DIRECTIONS FOR THIS TASK: Gather every line from the entries below that includes "ares".

Items listed in a dataset
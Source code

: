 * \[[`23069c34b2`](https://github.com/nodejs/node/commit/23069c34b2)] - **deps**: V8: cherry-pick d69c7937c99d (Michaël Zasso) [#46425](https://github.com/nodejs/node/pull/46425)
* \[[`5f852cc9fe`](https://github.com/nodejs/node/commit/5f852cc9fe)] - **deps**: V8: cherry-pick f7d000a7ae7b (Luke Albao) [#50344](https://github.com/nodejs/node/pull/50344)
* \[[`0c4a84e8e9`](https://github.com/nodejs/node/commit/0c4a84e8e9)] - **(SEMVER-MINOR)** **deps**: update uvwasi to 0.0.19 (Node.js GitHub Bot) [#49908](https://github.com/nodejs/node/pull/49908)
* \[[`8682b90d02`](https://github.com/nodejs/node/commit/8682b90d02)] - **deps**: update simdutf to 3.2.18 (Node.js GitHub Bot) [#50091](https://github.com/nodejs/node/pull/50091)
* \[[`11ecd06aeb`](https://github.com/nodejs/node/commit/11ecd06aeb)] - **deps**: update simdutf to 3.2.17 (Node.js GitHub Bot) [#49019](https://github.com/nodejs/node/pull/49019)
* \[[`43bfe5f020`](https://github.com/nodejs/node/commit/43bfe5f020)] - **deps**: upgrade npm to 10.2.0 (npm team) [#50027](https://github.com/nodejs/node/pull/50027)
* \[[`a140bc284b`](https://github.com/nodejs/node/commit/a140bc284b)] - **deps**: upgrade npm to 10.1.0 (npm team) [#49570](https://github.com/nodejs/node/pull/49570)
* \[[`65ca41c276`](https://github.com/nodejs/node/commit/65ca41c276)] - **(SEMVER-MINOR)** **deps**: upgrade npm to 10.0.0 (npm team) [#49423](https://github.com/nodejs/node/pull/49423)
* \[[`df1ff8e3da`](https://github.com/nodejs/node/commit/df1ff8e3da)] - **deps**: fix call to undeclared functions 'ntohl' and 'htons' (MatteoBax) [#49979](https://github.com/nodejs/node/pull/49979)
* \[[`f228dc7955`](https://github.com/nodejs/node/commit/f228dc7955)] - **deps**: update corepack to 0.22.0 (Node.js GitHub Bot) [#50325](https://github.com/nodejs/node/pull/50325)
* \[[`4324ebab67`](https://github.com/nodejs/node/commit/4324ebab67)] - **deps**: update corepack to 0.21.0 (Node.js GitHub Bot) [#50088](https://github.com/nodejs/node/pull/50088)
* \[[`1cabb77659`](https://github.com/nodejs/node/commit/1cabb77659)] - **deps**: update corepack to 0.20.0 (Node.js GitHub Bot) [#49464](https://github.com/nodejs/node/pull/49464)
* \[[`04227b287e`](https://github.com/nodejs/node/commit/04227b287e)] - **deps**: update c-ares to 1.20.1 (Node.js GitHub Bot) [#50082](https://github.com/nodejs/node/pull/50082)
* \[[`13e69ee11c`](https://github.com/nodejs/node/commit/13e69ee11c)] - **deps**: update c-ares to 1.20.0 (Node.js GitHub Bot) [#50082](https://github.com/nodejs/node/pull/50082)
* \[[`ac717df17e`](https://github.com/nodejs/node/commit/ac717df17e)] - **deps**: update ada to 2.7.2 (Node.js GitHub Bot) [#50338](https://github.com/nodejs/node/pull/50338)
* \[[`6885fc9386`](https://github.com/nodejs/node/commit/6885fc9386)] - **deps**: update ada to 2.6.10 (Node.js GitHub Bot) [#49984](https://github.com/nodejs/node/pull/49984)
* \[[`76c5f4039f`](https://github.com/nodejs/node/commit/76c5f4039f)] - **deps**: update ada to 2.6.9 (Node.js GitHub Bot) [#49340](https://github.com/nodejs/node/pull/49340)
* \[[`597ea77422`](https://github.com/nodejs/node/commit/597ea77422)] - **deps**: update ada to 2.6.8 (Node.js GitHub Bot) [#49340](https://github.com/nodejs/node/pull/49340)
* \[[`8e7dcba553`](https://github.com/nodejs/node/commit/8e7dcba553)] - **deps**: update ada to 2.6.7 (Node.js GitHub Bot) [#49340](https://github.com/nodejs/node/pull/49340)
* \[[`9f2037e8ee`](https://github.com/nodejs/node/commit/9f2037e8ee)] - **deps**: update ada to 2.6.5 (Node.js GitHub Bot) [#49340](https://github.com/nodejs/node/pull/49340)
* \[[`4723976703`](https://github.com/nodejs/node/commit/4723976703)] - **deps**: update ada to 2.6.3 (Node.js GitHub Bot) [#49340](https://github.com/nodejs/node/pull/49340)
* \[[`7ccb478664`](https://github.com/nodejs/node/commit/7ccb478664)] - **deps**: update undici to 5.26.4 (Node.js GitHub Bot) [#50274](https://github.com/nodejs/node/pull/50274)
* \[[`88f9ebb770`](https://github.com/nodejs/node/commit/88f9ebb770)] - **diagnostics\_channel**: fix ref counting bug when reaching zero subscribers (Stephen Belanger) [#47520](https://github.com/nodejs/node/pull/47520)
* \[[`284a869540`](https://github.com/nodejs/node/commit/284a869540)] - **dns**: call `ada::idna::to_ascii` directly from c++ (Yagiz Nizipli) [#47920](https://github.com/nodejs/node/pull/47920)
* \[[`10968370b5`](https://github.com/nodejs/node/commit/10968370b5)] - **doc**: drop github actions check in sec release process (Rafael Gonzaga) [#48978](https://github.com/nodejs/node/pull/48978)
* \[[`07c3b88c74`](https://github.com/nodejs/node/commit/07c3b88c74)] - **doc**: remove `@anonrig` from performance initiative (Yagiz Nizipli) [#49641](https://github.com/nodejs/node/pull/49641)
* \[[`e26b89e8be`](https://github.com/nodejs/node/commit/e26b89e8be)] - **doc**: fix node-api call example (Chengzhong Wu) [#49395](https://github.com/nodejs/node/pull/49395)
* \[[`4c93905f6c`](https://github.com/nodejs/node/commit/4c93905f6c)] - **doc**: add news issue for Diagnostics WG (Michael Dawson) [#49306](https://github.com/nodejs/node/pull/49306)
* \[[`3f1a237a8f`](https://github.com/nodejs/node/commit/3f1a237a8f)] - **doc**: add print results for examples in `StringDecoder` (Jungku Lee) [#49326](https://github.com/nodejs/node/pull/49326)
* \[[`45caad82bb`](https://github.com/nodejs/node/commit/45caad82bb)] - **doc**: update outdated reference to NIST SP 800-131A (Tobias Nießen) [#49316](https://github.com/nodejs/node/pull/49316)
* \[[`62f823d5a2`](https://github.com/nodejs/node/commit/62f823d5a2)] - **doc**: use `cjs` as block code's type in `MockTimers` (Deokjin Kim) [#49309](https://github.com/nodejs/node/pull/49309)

COMPLETED TASK:
* \[[`04227b287e`](https://github.com/nodejs/node/commit/04227b287e)] - **deps**: update c-ares to 1.20.1 (Node.js GitHub Bot) [#50082](https://github.com/nodejs/node/pull/50082)
* \[[`13e69ee11c`](https://github.com/nodejs/node/commit/13e69ee11c)] - **deps**: update c-ares to 1.20.0 (Node.js GitHub Bot) [#50082](https://github.com/nodejs/node/pull/50082)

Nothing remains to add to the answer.